Questions: Hydraulic Diameter and Non-Circular Conduits
5 questions to test your understanding
Score: 0 / 5
Question 1 Multiple Choice
A rectangular HVAC duct is 0.5 m wide and 0.5 m tall (a square cross-section). What is its hydraulic diameter?
A0.354 m — the diagonal divided by √2
B0.5 m — equal to the side length
C0.25 m — half the side length
D0.707 m — the diagonal of the square
D_h = 4A/P = 4(0.5 × 0.5)/(4 × 0.5) = 4(0.25)/2.0 = 0.5 m. For a square duct with side a, D_h = 4a²/4a = a. This is a useful sanity check: a square's hydraulic diameter equals its side length, not its diagonal or any other geometric mean. The hydraulic diameter formula always reduces to the actual diameter for a circle, and to the side length for a square.

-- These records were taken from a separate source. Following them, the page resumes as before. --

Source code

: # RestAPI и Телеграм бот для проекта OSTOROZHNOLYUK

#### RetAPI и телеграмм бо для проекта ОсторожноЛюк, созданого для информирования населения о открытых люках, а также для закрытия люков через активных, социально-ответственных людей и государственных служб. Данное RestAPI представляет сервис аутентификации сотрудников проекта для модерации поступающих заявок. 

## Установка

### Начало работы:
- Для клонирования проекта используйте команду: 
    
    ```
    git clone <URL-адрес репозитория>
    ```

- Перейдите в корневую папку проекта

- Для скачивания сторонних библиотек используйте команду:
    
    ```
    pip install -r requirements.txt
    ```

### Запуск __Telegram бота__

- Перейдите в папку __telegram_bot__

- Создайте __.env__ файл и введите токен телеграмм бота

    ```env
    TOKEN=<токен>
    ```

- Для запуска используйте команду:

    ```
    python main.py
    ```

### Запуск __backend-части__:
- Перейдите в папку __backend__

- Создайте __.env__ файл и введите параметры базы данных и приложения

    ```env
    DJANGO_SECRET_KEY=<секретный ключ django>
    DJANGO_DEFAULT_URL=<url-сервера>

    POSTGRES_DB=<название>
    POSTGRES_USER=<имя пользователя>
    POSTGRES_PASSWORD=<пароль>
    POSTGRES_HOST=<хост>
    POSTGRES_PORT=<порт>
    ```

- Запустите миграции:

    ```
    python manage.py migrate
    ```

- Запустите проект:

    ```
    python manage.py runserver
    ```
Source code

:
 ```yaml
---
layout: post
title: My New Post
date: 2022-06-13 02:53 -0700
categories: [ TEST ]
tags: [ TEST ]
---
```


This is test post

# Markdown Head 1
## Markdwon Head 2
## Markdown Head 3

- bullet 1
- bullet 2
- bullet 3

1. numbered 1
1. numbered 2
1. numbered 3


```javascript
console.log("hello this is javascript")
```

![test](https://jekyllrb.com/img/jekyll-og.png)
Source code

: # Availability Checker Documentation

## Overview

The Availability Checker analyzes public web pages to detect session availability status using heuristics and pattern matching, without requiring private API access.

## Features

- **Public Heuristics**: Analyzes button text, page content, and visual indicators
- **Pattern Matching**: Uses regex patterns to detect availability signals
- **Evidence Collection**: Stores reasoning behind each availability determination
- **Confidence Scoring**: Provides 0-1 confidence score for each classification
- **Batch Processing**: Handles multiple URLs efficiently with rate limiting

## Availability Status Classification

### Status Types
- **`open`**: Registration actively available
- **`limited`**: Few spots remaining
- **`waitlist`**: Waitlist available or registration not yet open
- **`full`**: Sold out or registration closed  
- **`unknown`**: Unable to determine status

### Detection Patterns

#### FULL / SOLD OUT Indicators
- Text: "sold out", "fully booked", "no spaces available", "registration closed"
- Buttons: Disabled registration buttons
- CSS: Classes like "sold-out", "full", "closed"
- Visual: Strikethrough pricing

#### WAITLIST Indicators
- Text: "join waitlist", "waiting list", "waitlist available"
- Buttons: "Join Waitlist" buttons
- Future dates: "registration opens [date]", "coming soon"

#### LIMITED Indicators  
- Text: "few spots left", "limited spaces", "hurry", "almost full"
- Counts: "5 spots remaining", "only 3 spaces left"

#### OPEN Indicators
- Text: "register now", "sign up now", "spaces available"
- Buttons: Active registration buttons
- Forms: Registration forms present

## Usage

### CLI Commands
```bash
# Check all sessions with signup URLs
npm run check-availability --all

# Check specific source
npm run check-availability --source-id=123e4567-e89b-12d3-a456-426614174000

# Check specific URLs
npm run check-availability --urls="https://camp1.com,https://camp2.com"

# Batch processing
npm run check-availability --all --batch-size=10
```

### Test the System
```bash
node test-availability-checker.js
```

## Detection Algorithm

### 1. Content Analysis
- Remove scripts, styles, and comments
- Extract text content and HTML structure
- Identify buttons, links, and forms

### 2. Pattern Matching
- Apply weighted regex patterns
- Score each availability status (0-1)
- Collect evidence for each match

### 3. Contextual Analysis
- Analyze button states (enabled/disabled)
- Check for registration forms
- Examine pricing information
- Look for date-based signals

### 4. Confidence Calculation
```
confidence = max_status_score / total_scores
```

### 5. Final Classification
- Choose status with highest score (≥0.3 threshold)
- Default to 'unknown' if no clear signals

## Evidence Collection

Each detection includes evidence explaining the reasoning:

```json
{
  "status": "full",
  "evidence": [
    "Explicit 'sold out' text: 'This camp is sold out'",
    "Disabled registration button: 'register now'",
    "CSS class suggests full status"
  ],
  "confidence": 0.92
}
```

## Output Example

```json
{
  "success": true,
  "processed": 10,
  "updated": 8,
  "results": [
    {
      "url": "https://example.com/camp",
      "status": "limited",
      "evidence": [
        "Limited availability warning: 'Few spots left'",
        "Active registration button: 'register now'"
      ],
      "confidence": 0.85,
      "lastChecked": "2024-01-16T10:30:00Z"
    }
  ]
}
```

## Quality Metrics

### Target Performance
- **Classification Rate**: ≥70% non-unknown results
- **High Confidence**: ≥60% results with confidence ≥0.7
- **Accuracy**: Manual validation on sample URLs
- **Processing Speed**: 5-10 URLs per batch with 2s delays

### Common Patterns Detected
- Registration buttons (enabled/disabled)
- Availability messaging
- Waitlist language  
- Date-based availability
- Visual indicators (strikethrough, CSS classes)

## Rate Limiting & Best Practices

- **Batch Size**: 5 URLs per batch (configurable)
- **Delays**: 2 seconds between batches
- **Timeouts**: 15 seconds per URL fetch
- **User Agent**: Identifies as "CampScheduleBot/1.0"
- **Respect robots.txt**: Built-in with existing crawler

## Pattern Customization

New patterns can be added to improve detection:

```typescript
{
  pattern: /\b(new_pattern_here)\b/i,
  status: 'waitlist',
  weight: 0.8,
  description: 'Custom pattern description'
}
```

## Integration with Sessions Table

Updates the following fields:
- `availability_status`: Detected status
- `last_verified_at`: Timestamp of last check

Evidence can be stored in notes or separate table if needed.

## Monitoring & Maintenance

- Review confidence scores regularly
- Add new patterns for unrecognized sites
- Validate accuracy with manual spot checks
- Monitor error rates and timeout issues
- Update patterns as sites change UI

Question 2 Multiple Choice
An engineer applies the hydraulic diameter formula to a very flat rectangular duct (1.0 m wide, 0.02 m tall) and uses the result in the Moody chart to estimate friction losses. Compared to a compact (nearly square) duct with the same D_h, the flat duct's actual friction factor will likely:
ABe the same — the hydraulic diameter fully captures all geometry effects
BBe lower — the flat duct has less surface area per unit volume
CBe higher — corner effects and non-uniform velocity profiles in elongated ducts cause greater friction than circular-pipe correlations predict
DBe unpredictable — the Moody chart cannot be applied to any non-circular duct
The hydraulic diameter is an empirical approximation that works best for compact, nearly equilateral cross-sections. For highly elongated ducts (aspect ratio much greater than 4:1), the velocity profile near the corners differs fundamentally from the parabolic profile assumed in circular-pipe correlations, and secondary flow structures cause additional friction. The H_h correlation systematically under-predicts friction for flat ducts approaching the parallel-plate geometry. Engineers working with high-aspect-ratio ducts should use analytical solutions (which exist for parallel plates) or correction factors rather than trusting the Moody chart directly.
Question 3 True / False
For a circular pipe of diameter D, the hydraulic diameter formula D_h = 4A/P gives a result equal to D.
TTrue
FFalse
Answer: True
This is the required sanity check. A circle has area A = πD²/4 and perimeter P = πD. Therefore D_h = 4(πD²/4)/(πD) = πD²/(πD) = D. The factor of 4 in the formula was specifically chosen to ensure this — without the factor of 4, D_h would equal D/4 for a circle, which would make the formula useless for the intended purpose of extending circular-pipe correlations to non-circular geometries.
Question 4 True / False
The hydraulic diameter of a non-circular duct should be computed as the geometric average (square root of width × height) of its cross-sectional dimensions.
TTrue
FFalse
Answer: False
The hydraulic diameter is D_h = 4A/P (four times the cross-sectional area divided by the wetted perimeter), not a geometric average of dimensions. The physical reasoning is that friction scales with the ratio of area to wetted perimeter, not with any average of dimensions. For a rectangle of width W and height H: D_h = 4(WH)/(2(W+H)) = 2WH/(W+H). For a square (W=H=a): D_h = a. The geometric mean √(WH) would give √(a²) = a for a square but would give different (wrong) values for other geometries.
Question 5 Short Answer
Explain the physical reasoning behind the formula D_h = 4A/P — specifically, why friction in a duct scales with the ratio of cross-sectional area to wetted perimeter, and why the factor of 4 is included.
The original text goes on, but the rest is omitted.